Expressed Soybean Leghemoglobin: Effect on Escherichia coli at Oxidative and Nitrosative Stress

Abstract

Leghemoglobin (Lb) is an oxygen-binding plant hemoglobin of legume nodules, which participates in the symbiotic nitrogen fixation process. Another way to obtain Lb is its expression in bacteria, yeasts, or other organisms. This is promising for both obtaining Lb in the necessary quantity and scrutinizing it in model systems, e.g., its interaction with reactive oxygen (ROS) and nitrogen (RNS) species. The main goal of the work was to study how Lb expression affected the ability of Escherichia coli cells to tolerate oxidative and nitrosative stress. The bacterium E. coli with the embedded gene of soybean leghemoglobin a contains this protein in an active oxygenated state. The interaction of the expressed Lb with oxidative and nitrosative stress inducers (nitrosoglutathione, tert-butyl hydroperoxide, and benzylviologen) was studied by enzymatic methods and spectrophotometry. Lb formed NO complexes with heme-nitrosylLb or nonheme iron-dinitrosyl iron complexes (DNICs). The formation of Lb-bound DNICs was also detected by low-temperature electron paramagnetic resonance spectroscopy. Lb displayed peroxidase activity and catalyzed the reduction of organic peroxides. Despite this, E. coli-synthesized Lb were more sensitive to stress inducers. This might be due to the energy demand required by the Lb synthesis, as an alien protein consumes bacterial resources and thereby decreases adaptive potential of E. coli.

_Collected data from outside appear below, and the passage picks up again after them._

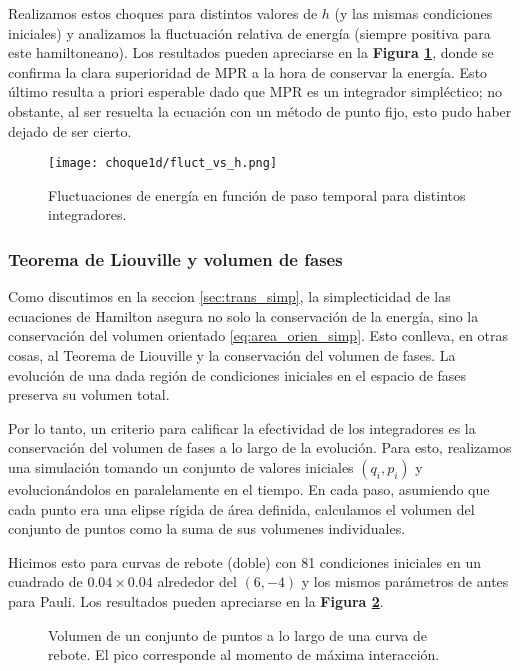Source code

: Realizamos estos choques para distintos valores de $h$ (y las mismas condiciones iniciales) y analizamos la fluctuación relativa de energía (siempre positiva para este hamiltoneano).
Los resultados pueden apreciarse en la \textbf{Figura \ref{fig:flucvsh}}, donde se confirma la clara superioridad de MPR a la hora de conservar la energía.
Esto último resulta a priori esperable dado que MPR es un integrador simpléctico; no obstante, al ser resuelta la ecuación con un método de punto fijo, esto pudo haber dejado de ser cierto.

\begin{figure}[h]
	\centering
	\texttt{[image: choque1d/fluct\_vs\_h.png]}
	\caption{Fluctuaciones de energía en función de paso temporal para distintos integradores.}
	\label{fig:flucvsh}
\end{figure}

\subsubsection{Teorema de Liouville y volumen de fases}

Como discutimos en la seccion \ref{sec:trans_simp}, la simplecticidad de las ecuaciones de Hamilton asegura no solo la conservación de la energía, sino la conservación del volumen orientado \eqref{eq:area_orien_simp}.
Esto conlleva, en otras cosas, al Teorema de Liouville y la conservación del volumen de fases.
La evolución de una dada región de condiciones iniciales en el espacio de fases preserva su volumen total.

Por lo tanto, un criterio para calificar la efectividad de los integradores es la conservación del volumen de fases a lo largo de la evolución.
Para esto, realizamos una simulación tomando un conjunto de valores iniciales $(q_i, p_i)$ y evolucionándolos en paralelamente en el tiempo.
En cada paso, asumiendo que cada punto era una elipse rígida de área definida, calculamos el volumen del conjunto de puntos como la suma de sus volumenes individuales.

Hicimos esto para curvas de rebote (doble) con 81 condiciones iniciales en un cuadrado de $0.04\times0.04$ alrededor del $(6, -4)$ y los mismos parámetros de antes para Pauli.
Los resultados pueden apreciarse en la \textbf{Figura \ref{fig:vol_fas}}.

\begin{figure}[h]
	\centering
	\caption{Volumen de un conjunto de puntos a lo largo de una curva de rebote. El pico corresponde al momento de máxima interacción.}
	\label{fig:vol_fas}
\end{figure}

Keywords: Escherichia coli; dinitrosyl iron complexes; electron paramagnetic resonance; leghemoglobin; nitrosative stress; oxidative stress; protein expression; spectrophotometry.

Figure 1

The absorption spectra of E. coli cells washed from medium, representing the difference between spectra of actively synthesizing Lba cells (C_Lb++) and nonsynthesizing Lb ones (C_Lb−): the spectrum of C_Lb++ cells minus the spectrum of C_Lb− cells.

Figure 2

Growth curves of E. coli (C_Lb++) at different concentrations of S-nitrosoglutathione (GSNO) (a), tert-butyl hydroperoxide (t-BOOH) (b), and benzylviologene (Bv) (c). Inducers of oxidative and nitrosative stress were added after 3 h of E. coli growth. Structural formulas of GSNO, t-BOOH, and Bv are shown on (d).

Figure 3

The growth of the bacterial culture, in percentage of the control culture growth (without adding inducers of oxidative and nitrosative stress). Inducers of oxidative and nitrosative stress were added after 3 h since the flasks sowing in concentrations: GSNO—0.2 mM, t-BOOH—0.04 mM, Bv—0.125 mM. Picture panels: GSNO—(a), t-BOOH—(b), Bv—(c), GSNO + t-BOOH—(d), and GSNO + Bv—(e).

Figure 4

The concentration of heme—(a), and the total peroxidase activity—(b) of the cell lysate proteins in the middle of the logarithmic growth phase (4 h after the addition of the inducers of oxidative and nitrosative stress—7 h of growth).

Figure 5

The dependence of the leghemoglobin (Lb) peroxidase reaction rate on the concentration of the substrate (t-BOOH). The insert shows the dependence in the Linuiver–Burke coordinates. Peroxidase activity was measured in the presence of 8 µM Lb and 0.8 mM o-dianisidine.

Figure 6

The dependence of initial rate of the peroxidase reaction catalyzed by Lba and by horseradish root peroxidase (HRP) on the concentration of t-BOOH. Peroxidase activity was measured in the presence of 8 µM Lb or 0.8 µM HRP and 0.8 mM o-dianisidine.

Figure 7

Absorption spectra of recombinant Lba—the black curve—and its complex with DNIC—the red curve. The insert shows the spectrum of dinitrosyl iron complexes (DNICs) with phosphate ligands.

Figure 8

Electron paramagnetic resonance (EPR) spectra of DNICs bound with human methemoglobin (metHb) and soybean metLb. (a): 1—the spectrum of DNICs with phosphate ligands used to produce protein DNIC; 2—spectrum of Hb-bound DNICs (Hb-DNICs). (b): 1—spectrum of Lb-bound DNICs (Lb-DNIC); 2—the same as (1) + 1 mM t-BOOH. Spectra recorded at room temperature.

Figure 9

Low-temperature EPR spectra of E. coli cells: C_Lb− (a) and C_Lb++ (b). 1—untreated bacteria; 2—bacteria after incubation with t-BOOH; 3—after incubation with GSNO; 4—after incubation with GSNO + t-BOOH. The registration was carried out at −170 °C.